Organisé à l’Espace Cardin, le 13 mars, cet événement lancé par Christophe Gatteau réunissait 68 finalistes venus de toute la France, en compétition pour trois catégories de massage : circulatoire (12 inscrits), énergétique (24 inscrits) et neuromusculaire (32 inscrits).
Le jury était présidé par Deborrha Guillouf, meilleure ouvrière de France 2011 en esthétique, maquillage et soins corporels, et créatrice de la ligne de produits MySpa, assistée par Dorine Loison, directrice du Domaine de la Pommeraye, dans le Calvados. Il était composé des lauréats des éditions précédentes : David Grand, trois fois consacré «meilleures main de France» (catégories énergétique en 2012, neuromusculaire en 2013 et circulatoire en 2014), Philippe Ferrer (catégorie énergétique en 2012) et Virginie Labbé (catégorie neuromusculaire en 2012).
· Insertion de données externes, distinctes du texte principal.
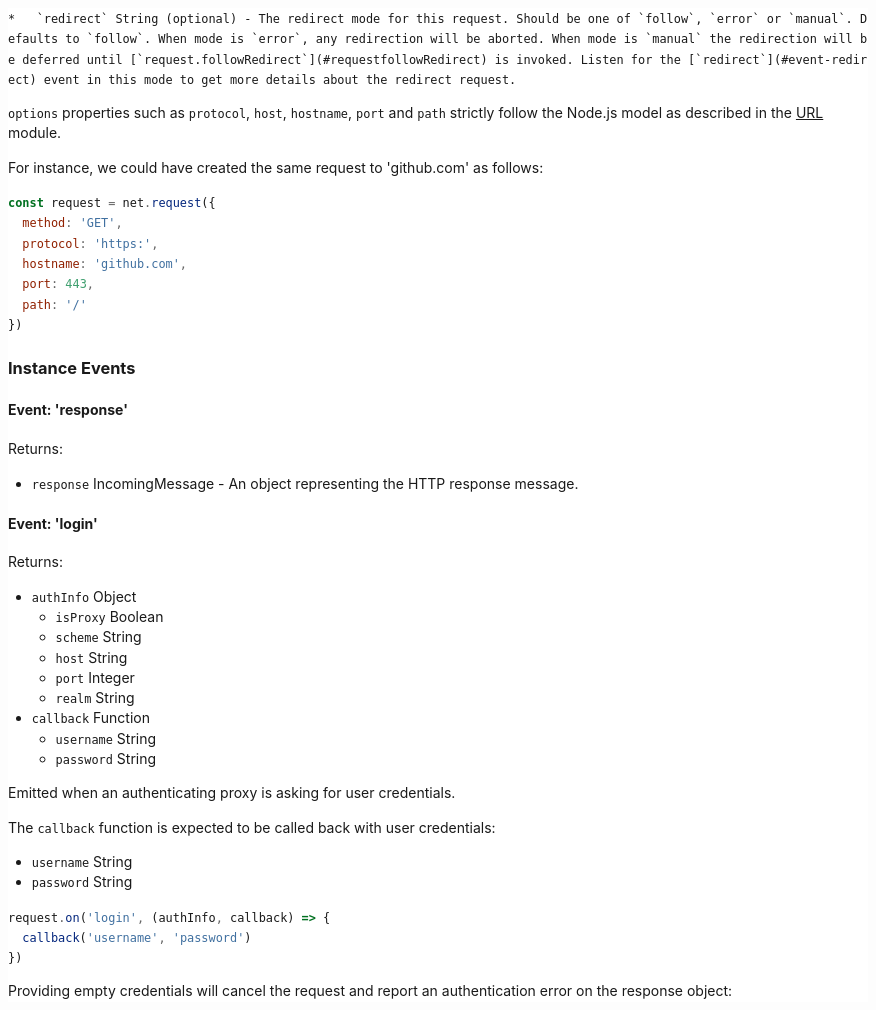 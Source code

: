     *   `redirect` String (optional) - The redirect mode for this request. Should be one of `follow`, `error` or `manual`. Defaults to `follow`. When mode is `error`, any redirection will be aborted. When mode is `manual` the redirection will be deferred until [`request.followRedirect`](#requestfollowRedirect) is invoked. Listen for the [`redirect`](#event-redirect) event in this mode to get more details about the redirect request.

`options` properties such as `protocol`, `host`, `hostname`, `port` and `path` strictly follow the Node.js model as described in the [URL](https://nodejs.org/api/url.html) module.

For instance, we could have created the same request to 'github.com' as follows:

```JavaScript
const request = net.request({
  method: 'GET',
  protocol: 'https:',
  hostname: 'github.com',
  port: 443,
  path: '/'
})
```

### Instance Events

#### Event: 'response'

Returns:

*   `response` IncomingMessage - An object representing the HTTP response message.

#### Event: 'login'

Returns:

*   `authInfo` Object
    *   `isProxy` Boolean
    *   `scheme` String
    *   `host` String
    *   `port` Integer
    *   `realm` String
*   `callback` Function
    *   `username` String
    *   `password` String

Emitted when an authenticating proxy is asking for user credentials.

The `callback` function is expected to be called back with user credentials:

*   `username` String
*   `password` String

```JavaScript
request.on('login', (authInfo, callback) => {
  callback('username', 'password')
})
```

Providing empty credentials will cancel the request and report an authentication error on the response object:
Circulatoire, énergétique et neuromusculaire
A l’issue des épreuves, neuf candidats ont été récompensés, huit filles et un garçon. En catégorie «massage de bien-être circulatoire», le premier prix a été remporté par Julie Aulagne, de Instant zen, à Gleize (69), devant Charlette Pontlle, du Spa du Château à Saint Jean d’Ardieres (69), et Elodie Tessier, du Spa Marinelys, La Chataigneraie (85). En catégorie énergétique, la palme est revenue à Peggy Gartska, du Spa Jules Cesar, à Arles (13), devant Inotsume Yuki, du Spa Mandarin Oriental (75), et Melissa Favier, de l’hôtel spa Le Richebourg, à Vosne-Romanée (21). Enfin, la catégorie neuromusculaire, la plus convoitée, a vu le triomphe de Mickael Denis, du Spa Splendid de Nice (06), devant Jennifer Boyadjian, de l’Annamaya Spa, à la Ciotat (13), et Koziel Margaude, du Spa by Carita de Chassieu (69).
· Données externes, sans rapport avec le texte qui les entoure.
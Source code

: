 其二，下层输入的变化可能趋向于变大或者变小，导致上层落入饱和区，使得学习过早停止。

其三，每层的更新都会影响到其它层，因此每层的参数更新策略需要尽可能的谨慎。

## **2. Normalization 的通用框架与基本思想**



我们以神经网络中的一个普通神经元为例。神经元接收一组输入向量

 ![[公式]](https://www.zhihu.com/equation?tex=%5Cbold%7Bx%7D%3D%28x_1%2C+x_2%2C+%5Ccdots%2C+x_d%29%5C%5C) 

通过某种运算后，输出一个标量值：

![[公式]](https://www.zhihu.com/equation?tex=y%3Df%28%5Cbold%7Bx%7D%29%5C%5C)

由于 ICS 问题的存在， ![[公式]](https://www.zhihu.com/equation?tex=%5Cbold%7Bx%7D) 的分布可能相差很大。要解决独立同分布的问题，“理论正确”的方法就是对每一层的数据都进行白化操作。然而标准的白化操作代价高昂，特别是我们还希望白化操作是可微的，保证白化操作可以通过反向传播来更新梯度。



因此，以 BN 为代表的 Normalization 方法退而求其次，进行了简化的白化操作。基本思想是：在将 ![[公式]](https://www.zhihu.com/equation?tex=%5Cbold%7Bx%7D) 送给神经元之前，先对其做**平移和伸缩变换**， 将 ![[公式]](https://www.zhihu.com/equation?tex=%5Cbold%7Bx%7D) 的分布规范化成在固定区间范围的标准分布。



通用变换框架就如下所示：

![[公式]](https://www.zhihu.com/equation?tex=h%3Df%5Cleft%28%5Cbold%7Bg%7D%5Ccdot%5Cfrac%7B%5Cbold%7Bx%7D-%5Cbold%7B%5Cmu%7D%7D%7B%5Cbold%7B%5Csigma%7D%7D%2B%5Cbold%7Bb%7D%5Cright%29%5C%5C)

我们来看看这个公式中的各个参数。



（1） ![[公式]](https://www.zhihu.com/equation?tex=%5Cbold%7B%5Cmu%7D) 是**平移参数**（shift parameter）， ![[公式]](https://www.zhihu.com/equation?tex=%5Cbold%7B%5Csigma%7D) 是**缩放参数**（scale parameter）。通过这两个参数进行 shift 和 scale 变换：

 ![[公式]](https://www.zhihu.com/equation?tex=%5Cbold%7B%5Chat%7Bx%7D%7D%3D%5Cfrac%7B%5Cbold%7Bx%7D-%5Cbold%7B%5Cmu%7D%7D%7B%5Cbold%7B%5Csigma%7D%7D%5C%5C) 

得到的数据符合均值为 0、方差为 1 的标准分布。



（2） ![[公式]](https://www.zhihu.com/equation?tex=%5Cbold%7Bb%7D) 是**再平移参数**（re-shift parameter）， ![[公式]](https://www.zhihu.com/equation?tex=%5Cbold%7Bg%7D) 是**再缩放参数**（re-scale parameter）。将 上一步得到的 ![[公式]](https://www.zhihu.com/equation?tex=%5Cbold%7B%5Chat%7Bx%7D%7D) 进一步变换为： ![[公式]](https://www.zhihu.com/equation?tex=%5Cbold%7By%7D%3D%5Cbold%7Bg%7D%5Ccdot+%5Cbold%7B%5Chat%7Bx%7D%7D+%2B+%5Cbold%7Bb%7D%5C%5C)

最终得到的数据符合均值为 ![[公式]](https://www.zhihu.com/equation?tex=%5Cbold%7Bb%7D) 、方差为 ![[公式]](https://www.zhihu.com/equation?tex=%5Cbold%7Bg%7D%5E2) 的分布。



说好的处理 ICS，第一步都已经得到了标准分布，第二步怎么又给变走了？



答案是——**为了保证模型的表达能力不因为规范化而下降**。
Un projet d’extension vers le Maroc
Des candidats très émus, mais aussi très convoités par les marques présentes, comme Cinq Mondes, Thalgo et Maria Galland, toujours à la recherche de personnels compétents pour les spas qu’ils gèrent. Enfin, cette sixième édition marque une ouverture à l’international avec la présence de la lauréate 2015 des meilleures mains du Maroc, Aziza El Hillali, une première étape vers un échange professionnel plus soutenu avec le Maroc, pour transmettre un savoir "made in France".